田村秀男の日曜経済講座

荒れる世界の金融市場 日本は「ヘリマネー」検討のとき

 世界の金融市場の波乱が収まらない。英国の欧州連合(EU)からの離脱選択がきっかけだが、主因は中央銀行が創出したカネによって一時的に押し上げられた株式など資産市場の脆弱(ぜいじゃく)さにある。金融偏重で財政支出による実物需要拡大を怠った政策の誤りによる。究極の打開案は、中央銀行資金を財政出動の財源とする「ヘリコプターマネー」政策である。円高・マイナス金利の日本が検討する価値は十分ある。

 グラフは、世界の国内総生産(GDP)、株価、通貨発行量(マネタリーベース)の推移である。通貨は国際通貨基金(IMF)が主要国際通貨として認定しているドル、ユーロ、円、英ポンドを選んだ。

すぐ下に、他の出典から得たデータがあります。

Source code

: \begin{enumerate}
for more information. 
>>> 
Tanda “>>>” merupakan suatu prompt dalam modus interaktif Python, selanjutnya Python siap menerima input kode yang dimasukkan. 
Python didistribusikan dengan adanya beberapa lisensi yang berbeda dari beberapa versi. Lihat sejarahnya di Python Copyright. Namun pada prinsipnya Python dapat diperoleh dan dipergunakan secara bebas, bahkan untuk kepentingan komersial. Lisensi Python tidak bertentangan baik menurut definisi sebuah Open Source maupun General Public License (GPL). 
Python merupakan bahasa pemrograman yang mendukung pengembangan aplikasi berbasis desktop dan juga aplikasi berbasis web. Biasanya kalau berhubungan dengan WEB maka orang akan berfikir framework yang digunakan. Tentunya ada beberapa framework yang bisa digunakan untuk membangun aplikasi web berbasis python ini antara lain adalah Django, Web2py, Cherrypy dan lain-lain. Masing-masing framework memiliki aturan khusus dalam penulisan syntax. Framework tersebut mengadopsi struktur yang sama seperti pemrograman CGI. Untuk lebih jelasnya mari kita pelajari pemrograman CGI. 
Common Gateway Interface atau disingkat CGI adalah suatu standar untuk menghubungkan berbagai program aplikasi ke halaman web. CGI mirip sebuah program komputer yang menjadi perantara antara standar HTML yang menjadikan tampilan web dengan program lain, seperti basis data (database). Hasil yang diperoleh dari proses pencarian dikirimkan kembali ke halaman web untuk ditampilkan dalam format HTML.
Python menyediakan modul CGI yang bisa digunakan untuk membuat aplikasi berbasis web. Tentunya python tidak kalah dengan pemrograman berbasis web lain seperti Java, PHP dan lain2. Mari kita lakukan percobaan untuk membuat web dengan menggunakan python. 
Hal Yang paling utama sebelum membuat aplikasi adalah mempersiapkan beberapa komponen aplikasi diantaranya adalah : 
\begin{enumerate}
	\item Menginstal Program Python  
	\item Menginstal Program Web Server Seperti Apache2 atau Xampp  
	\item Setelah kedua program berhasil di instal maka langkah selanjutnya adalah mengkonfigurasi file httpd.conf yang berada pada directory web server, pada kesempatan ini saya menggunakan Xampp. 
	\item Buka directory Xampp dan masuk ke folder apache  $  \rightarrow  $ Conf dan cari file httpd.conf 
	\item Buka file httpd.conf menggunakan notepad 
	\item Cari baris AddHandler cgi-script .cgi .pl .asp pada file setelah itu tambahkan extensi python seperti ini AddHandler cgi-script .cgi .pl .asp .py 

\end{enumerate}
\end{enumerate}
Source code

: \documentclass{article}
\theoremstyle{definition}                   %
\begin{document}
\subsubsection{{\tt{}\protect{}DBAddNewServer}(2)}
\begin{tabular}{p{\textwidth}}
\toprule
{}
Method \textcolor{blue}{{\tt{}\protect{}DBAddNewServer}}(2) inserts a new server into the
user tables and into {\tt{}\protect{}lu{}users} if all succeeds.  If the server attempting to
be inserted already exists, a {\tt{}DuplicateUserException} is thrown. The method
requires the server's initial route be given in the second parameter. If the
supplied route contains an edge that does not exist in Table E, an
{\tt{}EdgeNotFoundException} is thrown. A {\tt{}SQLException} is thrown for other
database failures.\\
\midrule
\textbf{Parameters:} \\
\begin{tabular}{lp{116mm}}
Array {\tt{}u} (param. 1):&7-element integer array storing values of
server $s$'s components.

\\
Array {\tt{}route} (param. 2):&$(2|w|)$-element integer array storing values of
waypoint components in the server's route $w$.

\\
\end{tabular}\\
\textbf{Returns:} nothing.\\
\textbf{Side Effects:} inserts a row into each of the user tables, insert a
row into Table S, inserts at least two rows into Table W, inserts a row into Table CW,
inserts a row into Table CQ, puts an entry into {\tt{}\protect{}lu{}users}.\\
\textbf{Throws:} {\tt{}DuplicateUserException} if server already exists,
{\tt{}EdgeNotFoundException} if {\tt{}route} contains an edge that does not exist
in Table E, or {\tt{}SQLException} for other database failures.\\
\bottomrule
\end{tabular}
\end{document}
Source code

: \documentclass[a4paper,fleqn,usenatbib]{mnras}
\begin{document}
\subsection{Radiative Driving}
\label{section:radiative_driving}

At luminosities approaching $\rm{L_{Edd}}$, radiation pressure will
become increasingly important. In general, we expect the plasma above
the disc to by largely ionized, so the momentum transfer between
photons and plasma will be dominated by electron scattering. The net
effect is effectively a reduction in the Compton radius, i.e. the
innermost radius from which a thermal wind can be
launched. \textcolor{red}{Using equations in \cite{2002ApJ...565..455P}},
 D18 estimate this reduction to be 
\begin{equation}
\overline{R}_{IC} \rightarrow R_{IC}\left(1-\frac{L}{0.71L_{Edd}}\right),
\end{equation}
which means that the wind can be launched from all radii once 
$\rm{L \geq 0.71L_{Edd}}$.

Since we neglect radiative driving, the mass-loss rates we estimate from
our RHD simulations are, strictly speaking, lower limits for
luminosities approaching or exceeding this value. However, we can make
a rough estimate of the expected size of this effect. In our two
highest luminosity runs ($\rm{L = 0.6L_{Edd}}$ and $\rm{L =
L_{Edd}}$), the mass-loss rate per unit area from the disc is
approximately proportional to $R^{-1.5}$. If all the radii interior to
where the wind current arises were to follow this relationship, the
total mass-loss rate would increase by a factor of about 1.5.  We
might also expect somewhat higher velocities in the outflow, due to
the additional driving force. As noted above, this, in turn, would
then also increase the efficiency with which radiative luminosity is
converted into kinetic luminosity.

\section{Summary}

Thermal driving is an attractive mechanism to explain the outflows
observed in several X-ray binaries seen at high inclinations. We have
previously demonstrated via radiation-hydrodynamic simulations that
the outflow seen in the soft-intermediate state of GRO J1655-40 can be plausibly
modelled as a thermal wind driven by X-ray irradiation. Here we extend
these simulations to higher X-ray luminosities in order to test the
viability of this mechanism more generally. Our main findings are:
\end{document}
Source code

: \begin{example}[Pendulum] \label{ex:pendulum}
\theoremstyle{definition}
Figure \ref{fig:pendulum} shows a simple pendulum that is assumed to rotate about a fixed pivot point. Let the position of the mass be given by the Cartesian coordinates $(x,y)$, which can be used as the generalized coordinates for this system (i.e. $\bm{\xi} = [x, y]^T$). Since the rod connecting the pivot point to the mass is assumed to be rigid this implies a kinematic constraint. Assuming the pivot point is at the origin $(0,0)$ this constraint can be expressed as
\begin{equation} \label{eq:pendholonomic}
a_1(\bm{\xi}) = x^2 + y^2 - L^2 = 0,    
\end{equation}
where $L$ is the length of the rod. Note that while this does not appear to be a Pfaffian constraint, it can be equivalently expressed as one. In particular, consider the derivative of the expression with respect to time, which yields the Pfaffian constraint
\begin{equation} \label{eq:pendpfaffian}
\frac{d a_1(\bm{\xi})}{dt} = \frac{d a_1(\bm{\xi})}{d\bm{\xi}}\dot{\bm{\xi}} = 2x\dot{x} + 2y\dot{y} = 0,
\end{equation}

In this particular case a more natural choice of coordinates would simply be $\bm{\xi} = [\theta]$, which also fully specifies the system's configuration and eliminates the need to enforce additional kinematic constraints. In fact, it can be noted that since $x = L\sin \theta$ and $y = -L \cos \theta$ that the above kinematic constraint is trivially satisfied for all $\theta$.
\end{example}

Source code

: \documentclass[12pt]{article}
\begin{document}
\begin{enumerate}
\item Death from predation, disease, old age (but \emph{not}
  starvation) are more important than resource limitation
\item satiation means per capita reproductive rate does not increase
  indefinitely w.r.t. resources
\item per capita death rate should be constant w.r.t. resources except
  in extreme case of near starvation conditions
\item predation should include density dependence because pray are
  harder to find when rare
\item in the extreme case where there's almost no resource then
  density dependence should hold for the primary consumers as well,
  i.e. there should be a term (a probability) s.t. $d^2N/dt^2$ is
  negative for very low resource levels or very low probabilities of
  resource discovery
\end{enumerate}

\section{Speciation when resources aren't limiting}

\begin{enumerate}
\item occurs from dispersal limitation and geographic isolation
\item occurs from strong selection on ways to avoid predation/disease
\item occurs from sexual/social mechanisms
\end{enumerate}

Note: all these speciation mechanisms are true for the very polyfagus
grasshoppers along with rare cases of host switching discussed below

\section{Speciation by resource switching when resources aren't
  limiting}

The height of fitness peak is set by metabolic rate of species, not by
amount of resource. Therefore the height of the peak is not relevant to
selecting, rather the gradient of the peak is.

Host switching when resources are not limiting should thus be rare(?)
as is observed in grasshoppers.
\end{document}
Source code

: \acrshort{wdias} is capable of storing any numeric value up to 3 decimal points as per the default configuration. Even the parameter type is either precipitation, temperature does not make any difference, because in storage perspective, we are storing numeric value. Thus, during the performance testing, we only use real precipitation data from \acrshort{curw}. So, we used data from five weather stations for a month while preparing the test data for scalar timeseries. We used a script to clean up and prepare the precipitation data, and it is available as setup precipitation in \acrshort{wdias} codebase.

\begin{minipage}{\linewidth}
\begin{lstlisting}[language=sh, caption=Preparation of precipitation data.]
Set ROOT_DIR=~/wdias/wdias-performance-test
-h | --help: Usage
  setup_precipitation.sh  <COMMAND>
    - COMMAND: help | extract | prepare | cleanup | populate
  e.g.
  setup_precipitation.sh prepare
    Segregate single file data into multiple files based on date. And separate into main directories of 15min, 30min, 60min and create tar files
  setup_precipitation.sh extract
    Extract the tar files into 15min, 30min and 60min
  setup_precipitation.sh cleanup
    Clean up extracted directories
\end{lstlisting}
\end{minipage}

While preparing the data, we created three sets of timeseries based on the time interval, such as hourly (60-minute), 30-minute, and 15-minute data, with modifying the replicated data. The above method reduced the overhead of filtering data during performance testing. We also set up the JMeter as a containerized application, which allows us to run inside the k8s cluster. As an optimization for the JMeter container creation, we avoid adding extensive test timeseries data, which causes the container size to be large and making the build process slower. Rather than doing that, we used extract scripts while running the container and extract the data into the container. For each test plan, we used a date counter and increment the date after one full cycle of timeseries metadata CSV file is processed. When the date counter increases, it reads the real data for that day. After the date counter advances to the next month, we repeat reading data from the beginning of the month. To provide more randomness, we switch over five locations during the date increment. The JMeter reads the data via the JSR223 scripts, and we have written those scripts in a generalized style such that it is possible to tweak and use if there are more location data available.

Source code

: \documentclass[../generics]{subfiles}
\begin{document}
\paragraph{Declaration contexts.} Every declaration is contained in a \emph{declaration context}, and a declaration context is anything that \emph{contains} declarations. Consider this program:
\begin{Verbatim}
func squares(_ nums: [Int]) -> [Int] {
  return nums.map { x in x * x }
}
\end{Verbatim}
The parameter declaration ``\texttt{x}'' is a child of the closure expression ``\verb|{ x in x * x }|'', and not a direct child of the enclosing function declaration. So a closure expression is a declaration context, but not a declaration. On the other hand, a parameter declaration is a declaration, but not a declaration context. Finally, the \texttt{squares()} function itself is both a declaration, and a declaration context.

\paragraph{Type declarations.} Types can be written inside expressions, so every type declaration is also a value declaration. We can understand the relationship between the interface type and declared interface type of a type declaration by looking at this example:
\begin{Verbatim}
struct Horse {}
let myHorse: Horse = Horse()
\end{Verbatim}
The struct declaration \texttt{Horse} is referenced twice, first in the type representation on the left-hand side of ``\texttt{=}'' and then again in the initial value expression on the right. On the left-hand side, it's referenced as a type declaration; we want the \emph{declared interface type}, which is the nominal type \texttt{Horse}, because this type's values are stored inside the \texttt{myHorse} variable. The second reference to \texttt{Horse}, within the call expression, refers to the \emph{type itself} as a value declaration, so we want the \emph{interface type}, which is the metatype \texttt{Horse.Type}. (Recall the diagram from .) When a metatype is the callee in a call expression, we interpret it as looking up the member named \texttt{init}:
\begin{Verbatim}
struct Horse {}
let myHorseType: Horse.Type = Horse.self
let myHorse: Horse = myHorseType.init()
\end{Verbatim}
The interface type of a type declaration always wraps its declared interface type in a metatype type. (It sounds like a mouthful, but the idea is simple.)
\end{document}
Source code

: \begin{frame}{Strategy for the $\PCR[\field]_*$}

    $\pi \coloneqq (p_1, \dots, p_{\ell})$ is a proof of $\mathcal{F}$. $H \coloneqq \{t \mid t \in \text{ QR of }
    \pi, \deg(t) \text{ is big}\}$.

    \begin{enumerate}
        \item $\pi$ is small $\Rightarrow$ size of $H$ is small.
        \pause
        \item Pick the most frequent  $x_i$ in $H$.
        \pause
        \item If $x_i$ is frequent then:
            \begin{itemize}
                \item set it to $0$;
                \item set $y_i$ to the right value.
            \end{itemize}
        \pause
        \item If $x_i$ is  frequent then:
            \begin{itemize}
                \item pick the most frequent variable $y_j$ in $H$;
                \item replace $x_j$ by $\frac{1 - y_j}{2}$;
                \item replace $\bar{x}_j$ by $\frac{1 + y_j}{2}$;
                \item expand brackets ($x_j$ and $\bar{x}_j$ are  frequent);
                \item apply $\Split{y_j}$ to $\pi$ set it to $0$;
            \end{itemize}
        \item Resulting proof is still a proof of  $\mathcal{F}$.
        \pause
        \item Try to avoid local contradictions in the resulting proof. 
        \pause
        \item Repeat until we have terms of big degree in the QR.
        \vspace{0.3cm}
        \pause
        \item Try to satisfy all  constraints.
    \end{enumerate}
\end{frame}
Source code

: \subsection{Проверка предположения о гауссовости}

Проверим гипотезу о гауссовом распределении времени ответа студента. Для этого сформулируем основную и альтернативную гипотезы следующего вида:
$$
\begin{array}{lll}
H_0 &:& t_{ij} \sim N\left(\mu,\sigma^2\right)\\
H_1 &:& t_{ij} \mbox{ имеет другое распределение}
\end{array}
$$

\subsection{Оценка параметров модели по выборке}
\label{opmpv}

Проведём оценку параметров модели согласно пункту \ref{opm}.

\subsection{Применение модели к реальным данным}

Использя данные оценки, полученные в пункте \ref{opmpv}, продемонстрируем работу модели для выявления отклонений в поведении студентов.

中でも基軸通貨と呼ばれるドルは中国など新興国や発展途上国の通貨の価値を裏付けているので、世界経済への影響力はずば抜けている。

 2008年9月には「史上未曾有の金融危機」と騒がれたリーマン・ショックが起きた。米連邦準備制度理事会(FRB)は量的緩和によりドル資金を大量発行して金融機関に流し込んだ。